Très à l’aise dans un spectacle fort exigeant sur le plan scénique, les chanteurs se distinguent également par leurs qualités vocales. Dans le rôle-titre, Julia Bullock fait entendre une voix large et aux riches harmoniques qui épouse avec bonheur les longues phrases mélodiques de la partition. L’actrice est de surcroît toujours très juste dans sa retenue. Rompue à l’écriture de Haendel, Joyce DiDonato éblouit par la longueur de souffle, ses notes à peine susurrées et son art de l’ornementation dont « Lord, to Thee each night and day » offre un exemple superbe.
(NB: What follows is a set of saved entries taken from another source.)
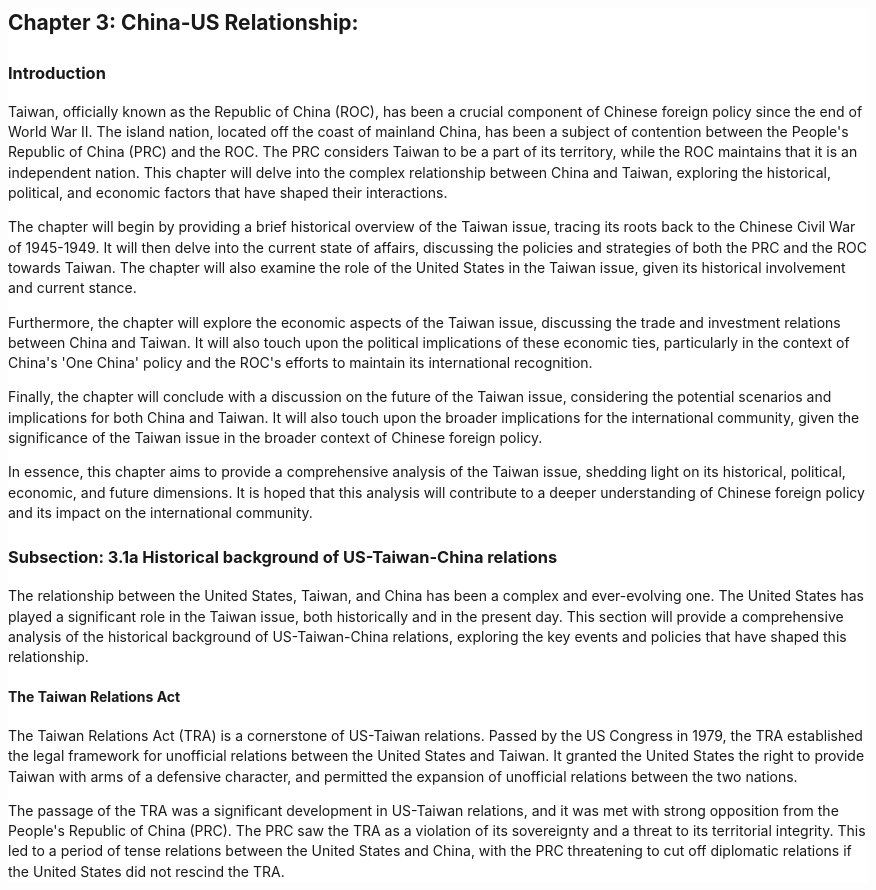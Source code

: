 
## Chapter 3: China-US Relationship:




### Introduction

Taiwan, officially known as the Republic of China (ROC), has been a crucial component of Chinese foreign policy since the end of World War II. The island nation, located off the coast of mainland China, has been a subject of contention between the People's Republic of China (PRC) and the ROC. The PRC considers Taiwan to be a part of its territory, while the ROC maintains that it is an independent nation. This chapter will delve into the complex relationship between China and Taiwan, exploring the historical, political, and economic factors that have shaped their interactions.

The chapter will begin by providing a brief historical overview of the Taiwan issue, tracing its roots back to the Chinese Civil War of 1945-1949. It will then delve into the current state of affairs, discussing the policies and strategies of both the PRC and the ROC towards Taiwan. The chapter will also examine the role of the United States in the Taiwan issue, given its historical involvement and current stance.

Furthermore, the chapter will explore the economic aspects of the Taiwan issue, discussing the trade and investment relations between China and Taiwan. It will also touch upon the political implications of these economic ties, particularly in the context of China's 'One China' policy and the ROC's efforts to maintain its international recognition.

Finally, the chapter will conclude with a discussion on the future of the Taiwan issue, considering the potential scenarios and implications for both China and Taiwan. It will also touch upon the broader implications for the international community, given the significance of the Taiwan issue in the broader context of Chinese foreign policy. 

In essence, this chapter aims to provide a comprehensive analysis of the Taiwan issue, shedding light on its historical, political, economic, and future dimensions. It is hoped that this analysis will contribute to a deeper understanding of Chinese foreign policy and its impact on the international community.




### Subsection: 3.1a Historical background of US-Taiwan-China relations

The relationship between the United States, Taiwan, and China has been a complex and ever-evolving one. The United States has played a significant role in the Taiwan issue, both historically and in the present day. This section will provide a comprehensive analysis of the historical background of US-Taiwan-China relations, exploring the key events and policies that have shaped this relationship.

#### The Taiwan Relations Act

The Taiwan Relations Act (TRA) is a cornerstone of US-Taiwan relations. Passed by the US Congress in 1979, the TRA established the legal framework for unofficial relations between the United States and Taiwan. It granted the United States the right to provide Taiwan with arms of a defensive character, and permitted the expansion of unofficial relations between the two nations.

The passage of the TRA was a significant development in US-Taiwan relations, and it was met with strong opposition from the People's Republic of China (PRC). The PRC saw the TRA as a violation of its sovereignty and a threat to its territorial integrity. This led to a period of tense relations between the United States and China, with the PRC threatening to cut off diplomatic relations if the United States did not rescind the TRA.
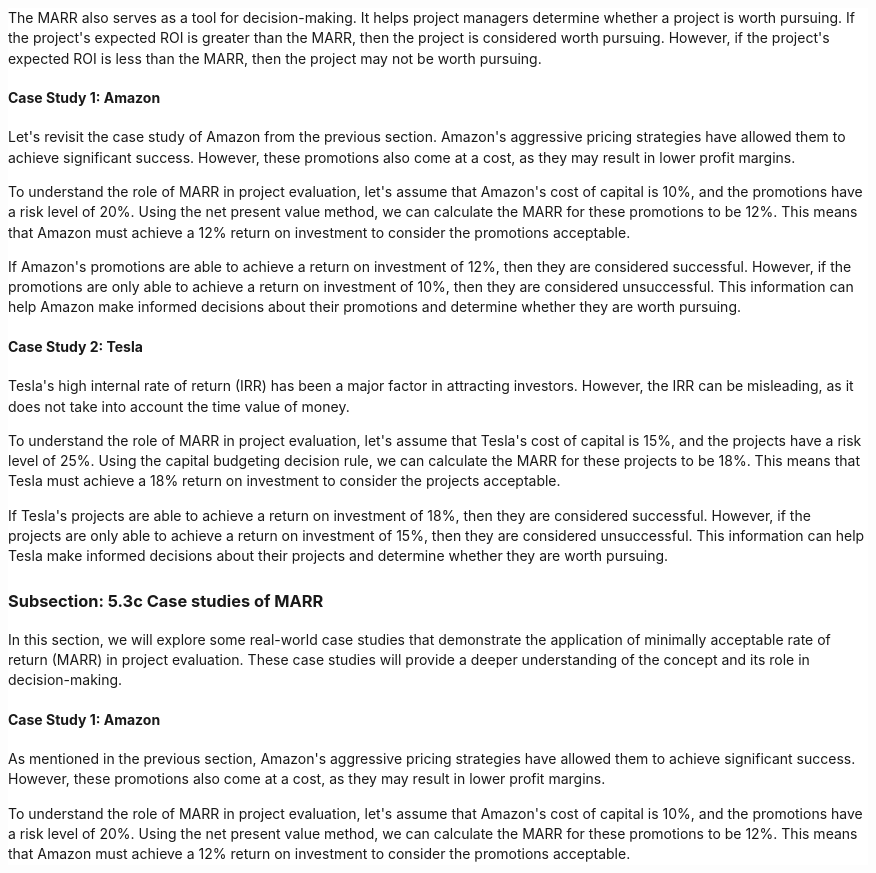 The MARR also serves as a tool for decision-making. It helps project managers determine whether a project is worth pursuing. If the project's expected ROI is greater than the MARR, then the project is considered worth pursuing. However, if the project's expected ROI is less than the MARR, then the project may not be worth pursuing.

#### Case Study 1: Amazon

Let's revisit the case study of Amazon from the previous section. Amazon's aggressive pricing strategies have allowed them to achieve significant success. However, these promotions also come at a cost, as they may result in lower profit margins.

To understand the role of MARR in project evaluation, let's assume that Amazon's cost of capital is 10%, and the promotions have a risk level of 20%. Using the net present value method, we can calculate the MARR for these promotions to be 12%. This means that Amazon must achieve a 12% return on investment to consider the promotions acceptable.

If Amazon's promotions are able to achieve a return on investment of 12%, then they are considered successful. However, if the promotions are only able to achieve a return on investment of 10%, then they are considered unsuccessful. This information can help Amazon make informed decisions about their promotions and determine whether they are worth pursuing.

#### Case Study 2: Tesla

Tesla's high internal rate of return (IRR) has been a major factor in attracting investors. However, the IRR can be misleading, as it does not take into account the time value of money.

To understand the role of MARR in project evaluation, let's assume that Tesla's cost of capital is 15%, and the projects have a risk level of 25%. Using the capital budgeting decision rule, we can calculate the MARR for these projects to be 18%. This means that Tesla must achieve a 18% return on investment to consider the projects acceptable.

If Tesla's projects are able to achieve a return on investment of 18%, then they are considered successful. However, if the projects are only able to achieve a return on investment of 15%, then they are considered unsuccessful. This information can help Tesla make informed decisions about their projects and determine whether they are worth pursuing.





### Subsection: 5.3c Case studies of MARR

In this section, we will explore some real-world case studies that demonstrate the application of minimally acceptable rate of return (MARR) in project evaluation. These case studies will provide a deeper understanding of the concept and its role in decision-making.

#### Case Study 1: Amazon

As mentioned in the previous section, Amazon's aggressive pricing strategies have allowed them to achieve significant success. However, these promotions also come at a cost, as they may result in lower profit margins.

To understand the role of MARR in project evaluation, let's assume that Amazon's cost of capital is 10%, and the promotions have a risk level of 20%. Using the net present value method, we can calculate the MARR for these promotions to be 12%. This means that Amazon must achieve a 12% return on investment to consider the promotions acceptable.

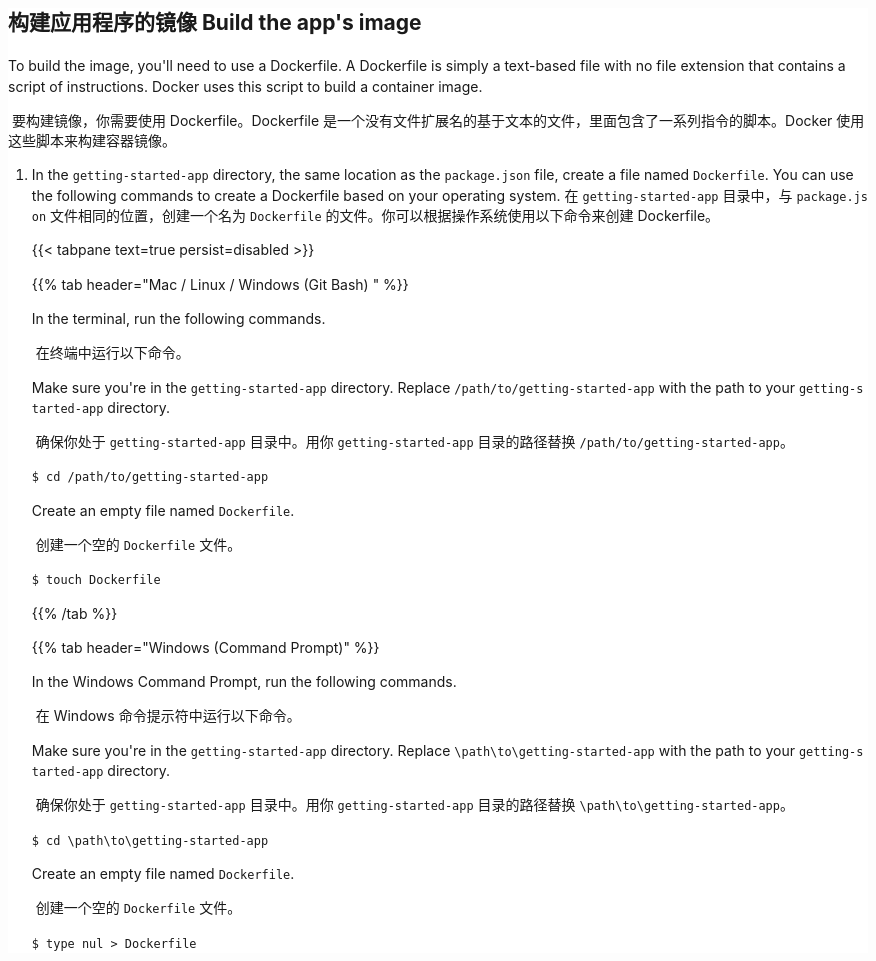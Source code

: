 ## 构建应用程序的镜像 Build the app's image

To build the image, you'll need to use a Dockerfile. A Dockerfile is simply a text-based file with no file extension that contains a script of instructions. Docker uses this script to build a container image.

​	要构建镜像，你需要使用 Dockerfile。Dockerfile 是一个没有文件扩展名的基于文本的文件，里面包含了一系列指令的脚本。Docker 使用这些脚本来构建容器镜像。

1. In the `getting-started-app` directory, the same location as the `package.json` file, create a file named `Dockerfile`. You can use the following commands to create a Dockerfile based on your operating system. 在 `getting-started-app` 目录中，与 `package.json` 文件相同的位置，创建一个名为 `Dockerfile` 的文件。你可以根据操作系统使用以下命令来创建 Dockerfile。

   {{< tabpane text=true persist=disabled >}}

   {{% tab header="Mac / Linux / Windows (Git Bash) " %}}

   In the terminal, run the following commands.

   ​	在终端中运行以下命令。

   Make sure you're in the `getting-started-app` directory. Replace `/path/to/getting-started-app` with the path to your `getting-started-app` directory.

   ​	确保你处于 `getting-started-app` 目录中。用你 `getting-started-app` 目录的路径替换 `/path/to/getting-started-app`。

   ```console
   $ cd /path/to/getting-started-app
   ```

   Create an empty file named `Dockerfile`.

   ​	创建一个空的 `Dockerfile` 文件。

   ```console
   $ touch Dockerfile
   ```

   {{% /tab  %}}

   {{% tab header="Windows (Command Prompt)" %}}

   In the Windows Command Prompt, run the following commands.

   ​	在 Windows 命令提示符中运行以下命令。

   Make sure you're in the `getting-started-app` directory. Replace `\path\to\getting-started-app` with the path to your `getting-started-app` directory.

   ​	确保你处于 `getting-started-app` 目录中。用你 `getting-started-app` 目录的路径替换 `\path\to\getting-started-app`。

   ```console
   $ cd \path\to\getting-started-app
   ```

   Create an empty file named `Dockerfile`.

   ​	创建一个空的 `Dockerfile` 文件。

   ```console
   $ type nul > Dockerfile
   ```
Outre une présence charismatique, Jakub Jozef Orlinski possède un timbre de contre-ténor d’une belle délicatesse qui ne compense cependant pas tout à fait le faible volume sonore et certaines intonations un peu douteuses. En Septimius, le ténor Ed Lyon impose une forte personnalité et une agilité impressionnante, bien que quelques aigus lui posent des difficultés. Autoritaire, suffisant et libidineux à souhait, Gyula Orendt s’impose avec évidence en Valens au chant soigné. Tour à tour ardent et imprégné de mysticisme, le chœur se montre en général d’un excellent niveau. Dans la fosse, Harry Bicket retrouve une partition qu’il connaît fort bien, puisque, en plus d’assurer le continuo en 1996, il avait remplacé à plusieurs reprises William Christie. Énergique et riche en contrastes, sa direction est un modèle de clarté et de lyrisme qui achève de nous convaincre que cette version se hisse à peu près au même niveau que celle du Festival de Glyndebourne.